GIVEN RECORDS →
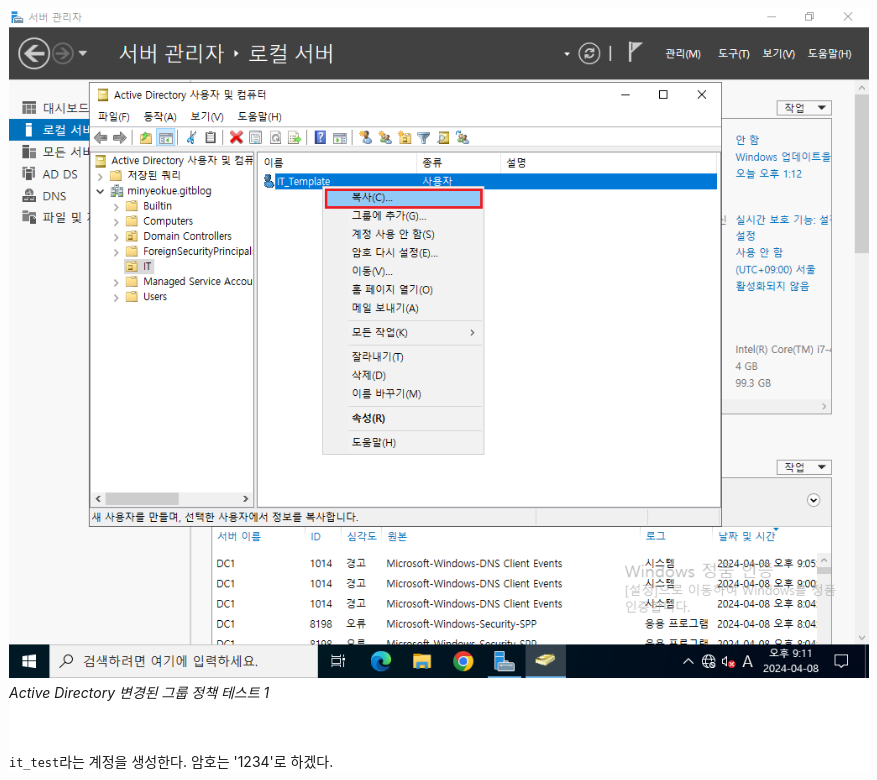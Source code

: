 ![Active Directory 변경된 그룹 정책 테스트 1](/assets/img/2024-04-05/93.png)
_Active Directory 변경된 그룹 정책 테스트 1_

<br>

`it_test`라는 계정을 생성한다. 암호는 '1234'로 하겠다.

* * *

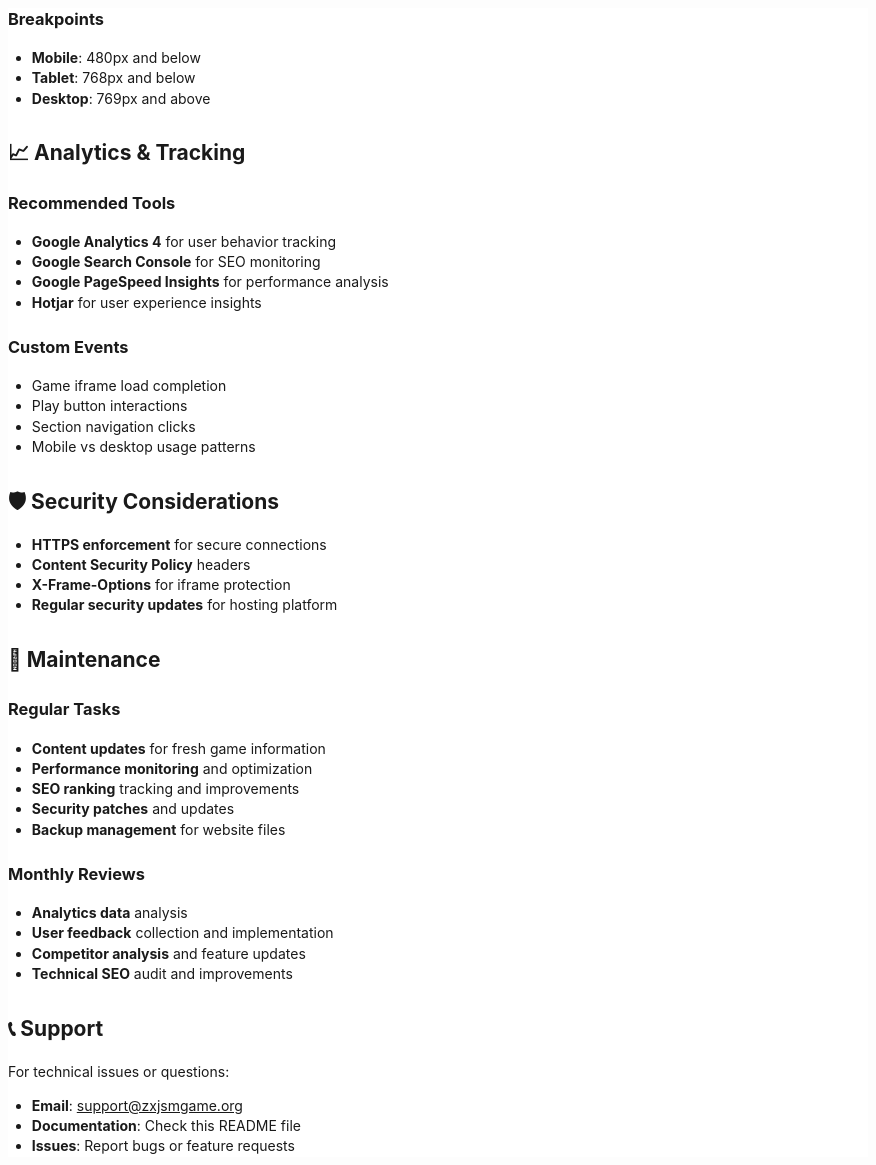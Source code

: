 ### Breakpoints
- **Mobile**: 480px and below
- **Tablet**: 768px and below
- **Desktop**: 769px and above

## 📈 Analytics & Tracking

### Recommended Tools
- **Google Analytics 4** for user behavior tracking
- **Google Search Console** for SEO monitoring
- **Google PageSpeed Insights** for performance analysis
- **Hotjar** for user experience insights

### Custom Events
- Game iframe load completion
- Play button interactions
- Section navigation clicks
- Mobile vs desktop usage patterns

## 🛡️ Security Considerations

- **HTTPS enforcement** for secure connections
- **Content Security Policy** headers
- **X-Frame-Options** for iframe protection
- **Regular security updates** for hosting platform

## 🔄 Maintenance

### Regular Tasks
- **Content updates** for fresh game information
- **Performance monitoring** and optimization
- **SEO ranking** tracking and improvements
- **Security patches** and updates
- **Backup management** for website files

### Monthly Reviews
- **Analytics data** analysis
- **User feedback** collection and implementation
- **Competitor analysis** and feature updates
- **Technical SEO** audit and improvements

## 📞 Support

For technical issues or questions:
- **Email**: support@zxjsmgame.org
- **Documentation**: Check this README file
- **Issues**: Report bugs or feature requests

...

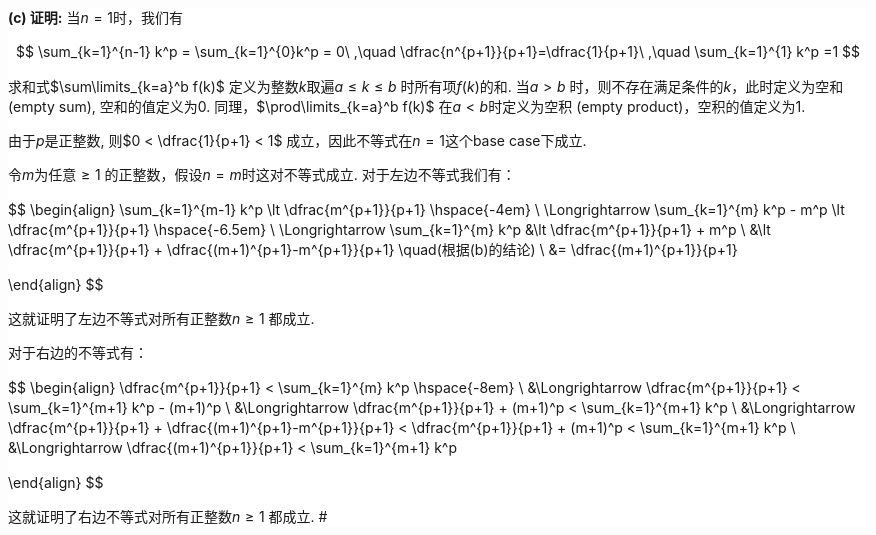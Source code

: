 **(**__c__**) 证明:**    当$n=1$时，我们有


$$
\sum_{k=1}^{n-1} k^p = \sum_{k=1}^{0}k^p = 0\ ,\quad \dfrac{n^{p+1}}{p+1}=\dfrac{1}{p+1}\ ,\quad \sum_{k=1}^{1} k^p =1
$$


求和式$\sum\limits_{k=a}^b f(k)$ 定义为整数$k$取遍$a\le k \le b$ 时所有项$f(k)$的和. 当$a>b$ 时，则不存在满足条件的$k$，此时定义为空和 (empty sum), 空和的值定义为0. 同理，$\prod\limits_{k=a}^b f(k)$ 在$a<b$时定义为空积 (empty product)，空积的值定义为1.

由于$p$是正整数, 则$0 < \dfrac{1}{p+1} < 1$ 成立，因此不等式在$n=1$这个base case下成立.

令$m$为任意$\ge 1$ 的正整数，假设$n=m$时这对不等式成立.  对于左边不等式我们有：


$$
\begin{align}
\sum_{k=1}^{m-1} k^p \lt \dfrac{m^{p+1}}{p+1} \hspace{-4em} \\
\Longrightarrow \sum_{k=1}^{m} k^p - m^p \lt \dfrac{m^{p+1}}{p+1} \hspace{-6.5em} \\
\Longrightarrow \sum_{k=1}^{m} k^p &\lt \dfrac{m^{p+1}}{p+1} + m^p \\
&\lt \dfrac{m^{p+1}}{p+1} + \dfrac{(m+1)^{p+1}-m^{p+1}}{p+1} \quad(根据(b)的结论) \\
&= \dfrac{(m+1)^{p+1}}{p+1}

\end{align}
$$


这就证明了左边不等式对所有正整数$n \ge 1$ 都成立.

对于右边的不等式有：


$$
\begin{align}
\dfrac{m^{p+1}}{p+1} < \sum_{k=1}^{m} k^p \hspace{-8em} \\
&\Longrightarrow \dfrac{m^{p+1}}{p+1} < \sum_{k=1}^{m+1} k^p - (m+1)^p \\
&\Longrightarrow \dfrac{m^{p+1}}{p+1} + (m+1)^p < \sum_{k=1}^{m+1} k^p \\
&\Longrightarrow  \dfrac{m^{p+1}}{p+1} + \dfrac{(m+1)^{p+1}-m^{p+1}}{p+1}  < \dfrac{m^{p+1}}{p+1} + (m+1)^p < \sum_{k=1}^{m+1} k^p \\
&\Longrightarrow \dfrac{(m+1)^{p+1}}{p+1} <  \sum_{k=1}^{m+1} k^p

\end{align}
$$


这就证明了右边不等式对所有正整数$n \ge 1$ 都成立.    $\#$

AIM OF THE EXERCISE →
State how many lines above include the word "monitoring", and nothing more.

FINISHED EXERCISE →
2